Every entry in the following data should be output exactly.
------ Input data
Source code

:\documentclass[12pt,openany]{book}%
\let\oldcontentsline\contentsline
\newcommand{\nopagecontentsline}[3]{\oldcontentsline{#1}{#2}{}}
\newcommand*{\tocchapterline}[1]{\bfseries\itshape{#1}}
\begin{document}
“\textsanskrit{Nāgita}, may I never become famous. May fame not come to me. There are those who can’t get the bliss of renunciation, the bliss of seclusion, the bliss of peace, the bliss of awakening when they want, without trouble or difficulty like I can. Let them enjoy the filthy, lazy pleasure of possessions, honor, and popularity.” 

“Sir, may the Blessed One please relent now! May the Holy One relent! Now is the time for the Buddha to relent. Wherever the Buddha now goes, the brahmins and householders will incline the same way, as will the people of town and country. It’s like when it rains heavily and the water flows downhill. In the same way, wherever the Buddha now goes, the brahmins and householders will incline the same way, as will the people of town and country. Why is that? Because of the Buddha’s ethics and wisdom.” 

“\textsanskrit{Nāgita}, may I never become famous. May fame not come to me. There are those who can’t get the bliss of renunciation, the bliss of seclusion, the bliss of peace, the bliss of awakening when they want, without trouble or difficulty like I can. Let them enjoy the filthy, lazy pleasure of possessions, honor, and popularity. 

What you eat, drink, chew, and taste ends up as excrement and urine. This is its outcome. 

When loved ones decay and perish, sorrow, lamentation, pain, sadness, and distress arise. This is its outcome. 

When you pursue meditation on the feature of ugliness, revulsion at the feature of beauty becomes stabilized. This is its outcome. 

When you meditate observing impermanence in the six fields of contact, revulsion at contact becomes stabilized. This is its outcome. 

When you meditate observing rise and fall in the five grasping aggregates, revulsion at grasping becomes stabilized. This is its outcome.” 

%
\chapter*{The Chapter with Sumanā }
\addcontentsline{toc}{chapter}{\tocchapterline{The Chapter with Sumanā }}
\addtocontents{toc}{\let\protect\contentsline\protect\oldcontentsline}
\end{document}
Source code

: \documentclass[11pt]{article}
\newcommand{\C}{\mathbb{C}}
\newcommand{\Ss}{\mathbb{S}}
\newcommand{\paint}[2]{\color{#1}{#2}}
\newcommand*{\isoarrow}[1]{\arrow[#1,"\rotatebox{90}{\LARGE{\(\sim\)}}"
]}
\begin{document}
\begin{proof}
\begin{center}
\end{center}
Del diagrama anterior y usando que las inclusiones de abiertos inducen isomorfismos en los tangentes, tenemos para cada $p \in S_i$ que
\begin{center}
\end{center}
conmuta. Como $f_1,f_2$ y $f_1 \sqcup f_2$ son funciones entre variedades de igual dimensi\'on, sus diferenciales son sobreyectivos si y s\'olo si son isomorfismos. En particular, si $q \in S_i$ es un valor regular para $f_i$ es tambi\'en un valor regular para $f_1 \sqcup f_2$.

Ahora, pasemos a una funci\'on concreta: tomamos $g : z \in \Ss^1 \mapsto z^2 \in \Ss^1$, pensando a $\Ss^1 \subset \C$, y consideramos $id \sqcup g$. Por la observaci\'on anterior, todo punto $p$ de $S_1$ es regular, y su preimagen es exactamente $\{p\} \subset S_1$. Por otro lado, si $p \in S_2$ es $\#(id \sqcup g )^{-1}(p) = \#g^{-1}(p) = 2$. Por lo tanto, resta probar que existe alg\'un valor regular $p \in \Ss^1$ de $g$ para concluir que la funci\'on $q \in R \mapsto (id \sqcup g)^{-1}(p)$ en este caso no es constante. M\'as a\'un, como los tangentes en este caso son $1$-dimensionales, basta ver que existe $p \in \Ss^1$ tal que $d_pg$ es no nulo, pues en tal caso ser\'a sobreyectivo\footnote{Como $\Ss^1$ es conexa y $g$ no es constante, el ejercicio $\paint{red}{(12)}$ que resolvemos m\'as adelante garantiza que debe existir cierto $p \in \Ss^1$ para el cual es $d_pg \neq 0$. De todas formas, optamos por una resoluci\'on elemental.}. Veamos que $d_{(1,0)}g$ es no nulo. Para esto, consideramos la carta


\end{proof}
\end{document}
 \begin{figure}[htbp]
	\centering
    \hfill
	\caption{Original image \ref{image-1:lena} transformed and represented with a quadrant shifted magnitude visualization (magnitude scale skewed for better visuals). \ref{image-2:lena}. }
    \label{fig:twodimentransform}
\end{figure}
------------
◆ Finished task:
Source code

:\documentclass[12pt,openany]{book}%
\let\oldcontentsline\contentsline
\newcommand{\nopagecontentsline}[3]{\oldcontentsline{#1}{#2}{}}
\newcommand*{\tocchapterline}[1]{\bfseries\itshape{#1}}
\begin{document}
“\textsanskrit{Nāgita}, may I never become famous. May fame not come to me. There are those who can’t get the bliss of renunciation, the bliss of seclusion, the bliss of peace, the bliss of awakening when they want, without trouble or difficulty like I can. Let them enjoy the filthy, lazy pleasure of possessions, honor, and popularity.” 

“Sir, may the Blessed One please relent now! May the Holy One relent! Now is the time for the Buddha to relent. Wherever the Buddha now goes, the brahmins and householders will incline the same way, as will the people of town and country. It’s like when it rains heavily and the water flows downhill. In the same way, wherever the Buddha now goes, the brahmins and householders will incline the same way, as will the people of town and country. Why is that? Because of the Buddha’s ethics and wisdom.” 

“\textsanskrit{Nāgita}, may I never become famous. May fame not come to me. There are those who can’t get the bliss of renunciation, the bliss of seclusion, the bliss of peace, the bliss of awakening when they want, without trouble or difficulty like I can. Let them enjoy the filthy, lazy pleasure of possessions, honor, and popularity. 

What you eat, drink, chew, and taste ends up as excrement and urine. This is its outcome. 

When loved ones decay and perish, sorrow, lamentation, pain, sadness, and distress arise. This is its outcome. 

When you pursue meditation on the feature of ugliness, revulsion at the feature of beauty becomes stabilized. This is its outcome. 

When you meditate observing impermanence in the six fields of contact, revulsion at contact becomes stabilized. This is its outcome. 

When you meditate observing rise and fall in the five grasping aggregates, revulsion at grasping becomes stabilized. This is its outcome.” 

%
\chapter*{The Chapter with Sumanā }
\addcontentsline{toc}{chapter}{\tocchapterline{The Chapter with Sumanā }}
\addtocontents{toc}{\let\protect\contentsline\protect\oldcontentsline}
\end{document}
Source code

: \documentclass[11pt]{article}
\newcommand{\C}{\mathbb{C}}
\newcommand{\Ss}{\mathbb{S}}
\newcommand{\paint}[2]{\color{#1}{#2}}
\newcommand*{\isoarrow}[1]{\arrow[#1,"\rotatebox{90}{\LARGE{\(\sim\)}}"
]}
\begin{document}
\begin{proof}
\begin{center}
\end{center}
Del diagrama anterior y usando que las inclusiones de abiertos inducen isomorfismos en los tangentes, tenemos para cada $p \in S_i$ que
\begin{center}
\end{center}
conmuta. Como $f_1,f_2$ y $f_1 \sqcup f_2$ son funciones entre variedades de igual dimensi\'on, sus diferenciales son sobreyectivos si y s\'olo si son isomorfismos. En particular, si $q \in S_i$ es un valor regular para $f_i$ es tambi\'en un valor regular para $f_1 \sqcup f_2$.

Ahora, pasemos a una funci\'on concreta: tomamos $g : z \in \Ss^1 \mapsto z^2 \in \Ss^1$, pensando a $\Ss^1 \subset \C$, y consideramos $id \sqcup g$. Por la observaci\'on anterior, todo punto $p$ de $S_1$ es regular, y su preimagen es exactamente $\{p\} \subset S_1$. Por otro lado, si $p \in S_2$ es $\#(id \sqcup g )^{-1}(p) = \#g^{-1}(p) = 2$. Por lo tanto, resta probar que existe alg\'un valor regular $p \in \Ss^1$ de $g$ para concluir que la funci\'on $q \in R \mapsto (id \sqcup g)^{-1}(p)$ en este caso no es constante. M\'as a\'un, como los tangentes en este caso son $1$-dimensionales, basta ver que existe $p \in \Ss^1$ tal que $d_pg$ es no nulo, pues en tal caso ser\'a sobreyectivo\footnote{Como $\Ss^1$ es conexa y $g$ no es constante, el ejercicio $\paint{red}{(12)}$ que resolvemos m\'as adelante garantiza que debe existir cierto $p \in \Ss^1$ para el cual es $d_pg \neq 0$. De todas formas, optamos por una resoluci\'on elemental.}. Veamos que $d_{(1,0)}g$ es no nulo. Para esto, consideramos la carta


\end{proof}
\end{document}
 \begin{figure}[htbp]
	\centering
    \hfill
	\caption{Original image \ref{image-1:lena} transformed and represented with a quadrant shifted magnitude visualization (magnitude scale skewed for better visuals). \ref{image-2:lena}. }
    \label{fig:twodimentransform}
\end{figure}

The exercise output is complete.